[Opening GIVEN INFORMATION section]

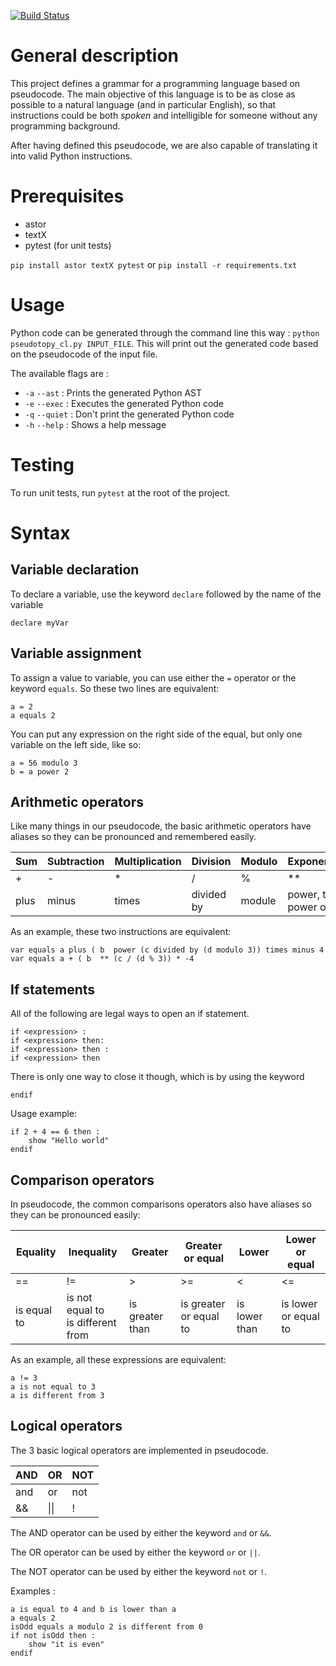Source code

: [![Build Status](https://travis-ci.com/PatWg/Pseutocode.svg?branch=master)](https://travis-ci.com/PatWg/Pseutocode)

# General description

This project defines a grammar for a programming language based on pseudocode.
The main objective of this language is to be as close as possible to a natural
language (and in particular English), so that instructions could be both
_spoken_ and intelligible for someone without any programming background.

After having defined this pseudocode, we are also capable of translating it into
valid Python instructions.

# Prerequisites

- astor
- textX
- pytest (for unit tests)

`pip install astor textX pytest` or `pip install -r requirements.txt`

# Usage

Python code can be generated through the command line this way : `python pseudotopy_cl.py INPUT_FILE`.
This will print out the generated code based on the pseudocode of the input file.

The available flags are :
 - `-a` `--ast` : Prints the generated Python AST
 - `-e` `--exec` : Executes the generated Python code
 - `-q` `--quiet` : Don't print the generated Python code
 - `-h` `--help` : Shows a help message
 
 # Testing
 
 To run unit tests, run `pytest` at the root of the project.

# Syntax

## Variable declaration

To declare a variable, use the keyword `declare` followed by the name of the variable

```
declare myVar
```

## Variable assignment

To assign a value to variable, you can use either the `=` operator or the keyword `equals`.
So these two lines are equivalent:

```
a = 2
a equals 2
```

You can put any expression on the right side of the equal, but only one variable on the left side, like so:

```
a = 56 modulo 3
b = a power 2
```

## Arithmetic operators

Like many things in our pseudocode, the basic arithmetic operators have aliases so they can be pronounced and remembered easily.

| Sum  | Subtraction | Multiplication | Division   | Modulo | Exponentiation         |
| ---- | ----------- | -------------- | ---------- | ------ | ---------------------- |
| +    | -           | \*             | /          | %      | \*\*                   |
| plus | minus       | times          | divided by | module | power, to the power of |

As an example, these two instructions are equivalent:

```
var equals a plus ( b  power (c divided by (d modulo 3)) times minus 4
var equals a + ( b  ** (c / (d % 3)) * -4
```

## If statements

All of the following are legal ways to open an if statement.

```
if <expression> :
if <expression> then:
if <expression> then :
if <expression> then
```

There is only one way to close it though, which is by using the keyword

```
endif
```

Usage example:

```
if 2 + 4 == 6 then :
    show "Hello world"
endif
```

## Comparison operators

In pseudocode, the common comparisons operators also have aliases so they can be pronounced easily:

| Equality    | Inequality                             | Greater         | Greater or equal       | Lower         | Lower or equal       |
| ----------- | -------------------------------------- | --------------- | ---------------------- | ------------- | -------------------- |
| ==          | !=                                     | >               | >=                     | <             | <=                   |
| is equal to | is not equal to <br> is different from | is greater than | is greater or equal to | is lower than | is lower or equal to |

As an example, all these expressions are equivalent:

```
a != 3
a is not equal to 3
a is different from 3
```

## Logical operators

The 3 basic logical operators are implemented in pseudocode.

| AND | OR   | NOT |
| --- | ---- | --- |
| and | or   | not |
| &&  | \|\| | !   |

The AND operator can be used by either the keyword `and` or `&&`.

The OR operator can be used by either the keyword `or` or `||`.

The NOT operator can be used by either the keyword `not` or `!`.

Examples :

```
a is equal to 4 and b is lower than a
a equals 2
isOdd equals a modulo 2 is different from 0
if not isOdd then :
    show "it is even"
endif
```
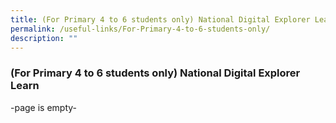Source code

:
 ```yaml
---
title: (For Primary 4 to 6 students only) National Digital Explorer Learn
permalink: /useful-links/For-Primary-4-to-6-students-only/
description: ""
---
```



### **(For Primary 4 to 6 students only) National Digital Explorer Learn**

-page is empty-
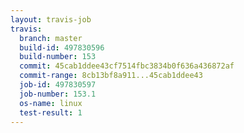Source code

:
 ```yaml
---
layout: travis-job
travis:
  branch: master
  build-id: 497830596
  build-number: 153
  commit: 45cab1ddee43cf7514fbc3834b0f636a436872af
  commit-range: 8cb13bf8a911...45cab1ddee43
  job-id: 497830597
  job-number: 153.1
  os-name: linux
  test-result: 1
---
```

[Closing GIVEN INFORMATION section]

YOUR TASK: Apply a filter for "astor" to the data above, then copy each line that matches.

ANSWER SECTION:
- astor
`pip install astor textX pytest` or `pip install -r requirements.txt`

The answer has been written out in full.